* [Data provided]:

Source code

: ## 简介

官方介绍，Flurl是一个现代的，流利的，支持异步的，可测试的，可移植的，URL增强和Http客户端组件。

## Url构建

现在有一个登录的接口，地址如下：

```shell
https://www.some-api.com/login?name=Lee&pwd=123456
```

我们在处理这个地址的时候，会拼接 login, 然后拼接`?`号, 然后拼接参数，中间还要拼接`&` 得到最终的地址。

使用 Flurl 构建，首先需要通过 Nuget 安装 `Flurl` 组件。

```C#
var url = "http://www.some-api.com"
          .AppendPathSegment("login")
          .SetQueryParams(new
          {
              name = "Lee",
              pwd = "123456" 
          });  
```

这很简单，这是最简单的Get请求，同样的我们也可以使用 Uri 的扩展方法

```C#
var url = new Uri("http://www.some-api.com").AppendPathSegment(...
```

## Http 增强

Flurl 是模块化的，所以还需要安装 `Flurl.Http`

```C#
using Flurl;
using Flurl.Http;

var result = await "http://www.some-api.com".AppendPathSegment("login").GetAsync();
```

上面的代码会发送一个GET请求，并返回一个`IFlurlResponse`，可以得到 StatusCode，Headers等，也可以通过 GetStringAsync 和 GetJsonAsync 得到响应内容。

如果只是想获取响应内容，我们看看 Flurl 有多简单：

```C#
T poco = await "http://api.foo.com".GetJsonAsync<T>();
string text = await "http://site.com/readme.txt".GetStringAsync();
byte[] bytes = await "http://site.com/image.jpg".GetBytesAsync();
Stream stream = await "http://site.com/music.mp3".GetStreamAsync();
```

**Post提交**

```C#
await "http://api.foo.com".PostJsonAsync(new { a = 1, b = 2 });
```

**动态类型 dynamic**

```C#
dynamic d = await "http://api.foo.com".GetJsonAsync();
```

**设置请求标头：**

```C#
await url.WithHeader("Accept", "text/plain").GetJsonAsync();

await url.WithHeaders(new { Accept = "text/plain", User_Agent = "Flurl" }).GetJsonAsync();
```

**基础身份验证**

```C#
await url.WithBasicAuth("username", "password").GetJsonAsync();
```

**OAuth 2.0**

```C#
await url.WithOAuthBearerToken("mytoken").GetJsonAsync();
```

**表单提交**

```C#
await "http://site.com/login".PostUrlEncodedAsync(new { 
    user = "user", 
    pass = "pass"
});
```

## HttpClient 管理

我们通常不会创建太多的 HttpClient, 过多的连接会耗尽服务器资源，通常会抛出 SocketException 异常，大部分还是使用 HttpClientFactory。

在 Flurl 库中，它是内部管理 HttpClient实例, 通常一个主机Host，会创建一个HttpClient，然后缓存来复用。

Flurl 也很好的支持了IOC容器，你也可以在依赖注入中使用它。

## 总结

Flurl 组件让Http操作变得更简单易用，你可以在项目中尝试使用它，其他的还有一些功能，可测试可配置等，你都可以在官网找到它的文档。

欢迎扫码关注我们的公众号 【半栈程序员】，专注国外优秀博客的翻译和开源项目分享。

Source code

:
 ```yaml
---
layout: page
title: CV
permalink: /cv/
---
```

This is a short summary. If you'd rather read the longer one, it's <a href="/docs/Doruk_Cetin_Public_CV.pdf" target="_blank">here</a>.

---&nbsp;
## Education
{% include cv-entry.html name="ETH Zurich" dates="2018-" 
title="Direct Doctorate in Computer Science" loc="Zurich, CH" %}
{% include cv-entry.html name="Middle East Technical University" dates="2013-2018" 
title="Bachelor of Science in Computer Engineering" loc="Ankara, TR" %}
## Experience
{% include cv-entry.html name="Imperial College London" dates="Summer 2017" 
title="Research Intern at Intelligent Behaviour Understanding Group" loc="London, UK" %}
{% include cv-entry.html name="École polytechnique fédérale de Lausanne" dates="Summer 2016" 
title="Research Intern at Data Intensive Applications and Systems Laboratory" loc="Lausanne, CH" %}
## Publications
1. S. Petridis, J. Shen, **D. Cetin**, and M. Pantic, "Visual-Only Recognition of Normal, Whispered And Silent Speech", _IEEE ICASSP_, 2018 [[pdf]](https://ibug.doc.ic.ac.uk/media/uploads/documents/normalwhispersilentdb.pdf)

* [Work request]: Reproduce the data exactly, character for character.

* [Reply]:
Source code

: ## 简介

官方介绍，Flurl是一个现代的，流利的，支持异步的，可测试的，可移植的，URL增强和Http客户端组件。

## Url构建

现在有一个登录的接口，地址如下：

```shell
https://www.some-api.com/login?name=Lee&pwd=123456
```

我们在处理这个地址的时候，会拼接 login, 然后拼接`?`号, 然后拼接参数，中间还要拼接`&` 得到最终的地址。

使用 Flurl 构建，首先需要通过 Nuget 安装 `Flurl` 组件。

```C#
var url = "http://www.some-api.com"
          .AppendPathSegment("login")
          .SetQueryParams(new
          {
              name = "Lee",
              pwd = "123456" 
          });  
```

这很简单，这是最简单的Get请求，同样的我们也可以使用 Uri 的扩展方法

```C#
var url = new Uri("http://www.some-api.com").AppendPathSegment(...
```

## Http 增强

Flurl 是模块化的，所以还需要安装 `Flurl.Http`

```C#
using Flurl;
using Flurl.Http;

var result = await "http://www.some-api.com".AppendPathSegment("login").GetAsync();
```

上面的代码会发送一个GET请求，并返回一个`IFlurlResponse`，可以得到 StatusCode，Headers等，也可以通过 GetStringAsync 和 GetJsonAsync 得到响应内容。

如果只是想获取响应内容，我们看看 Flurl 有多简单：

```C#
T poco = await "http://api.foo.com".GetJsonAsync<T>();
string text = await "http://site.com/readme.txt".GetStringAsync();
byte[] bytes = await "http://site.com/image.jpg".GetBytesAsync();
Stream stream = await "http://site.com/music.mp3".GetStreamAsync();
```

**Post提交**

```C#
await "http://api.foo.com".PostJsonAsync(new { a = 1, b = 2 });
```

**动态类型 dynamic**

```C#
dynamic d = await "http://api.foo.com".GetJsonAsync();
```

**设置请求标头：**

```C#
await url.WithHeader("Accept", "text/plain").GetJsonAsync();

await url.WithHeaders(new { Accept = "text/plain", User_Agent = "Flurl" }).GetJsonAsync();
```

**基础身份验证**

```C#
await url.WithBasicAuth("username", "password").GetJsonAsync();
```

**OAuth 2.0**

```C#
await url.WithOAuthBearerToken("mytoken").GetJsonAsync();
```

**表单提交**

```C#
await "http://site.com/login".PostUrlEncodedAsync(new { 
    user = "user", 
    pass = "pass"
});
```

## HttpClient 管理

我们通常不会创建太多的 HttpClient, 过多的连接会耗尽服务器资源，通常会抛出 SocketException 异常，大部分还是使用 HttpClientFactory。

在 Flurl 库中，它是内部管理 HttpClient实例, 通常一个主机Host，会创建一个HttpClient，然后缓存来复用。

Flurl 也很好的支持了IOC容器，你也可以在依赖注入中使用它。

## 总结

Flurl 组件让Http操作变得更简单易用，你可以在项目中尝试使用它，其他的还有一些功能，可测试可配置等，你都可以在官网找到它的文档。

欢迎扫码关注我们的公众号 【半栈程序员】，专注国外优秀博客的翻译和开源项目分享。

Source code

:
 ```yaml
---
layout: page
title: CV
permalink: /cv/
---
```

This is a short summary. If you'd rather read the longer one, it's <a href="/docs/Doruk_Cetin_Public_CV.pdf" target="_blank">here</a>.

---&nbsp;
## Education
{% include cv-entry.html name="ETH Zurich" dates="2018-" 
title="Direct Doctorate in Computer Science" loc="Zurich, CH" %}
{% include cv-entry.html name="Middle East Technical University" dates="2013-2018" 
title="Bachelor of Science in Computer Engineering" loc="Ankara, TR" %}
## Experience
{% include cv-entry.html name="Imperial College London" dates="Summer 2017" 
title="Research Intern at Intelligent Behaviour Understanding Group" loc="London, UK" %}
{% include cv-entry.html name="École polytechnique fédérale de Lausanne" dates="Summer 2016" 
title="Research Intern at Data Intensive Applications and Systems Laboratory" loc="Lausanne, CH" %}
## Publications
1. S. Petridis, J. Shen, **D. Cetin**, and M. Pantic, "Visual-Only Recognition of Normal, Whispered And Silent Speech", _IEEE ICASSP_, 2018 [[pdf]](https://ibug.doc.ic.ac.uk/media/uploads/documents/normalwhispersilentdb.pdf)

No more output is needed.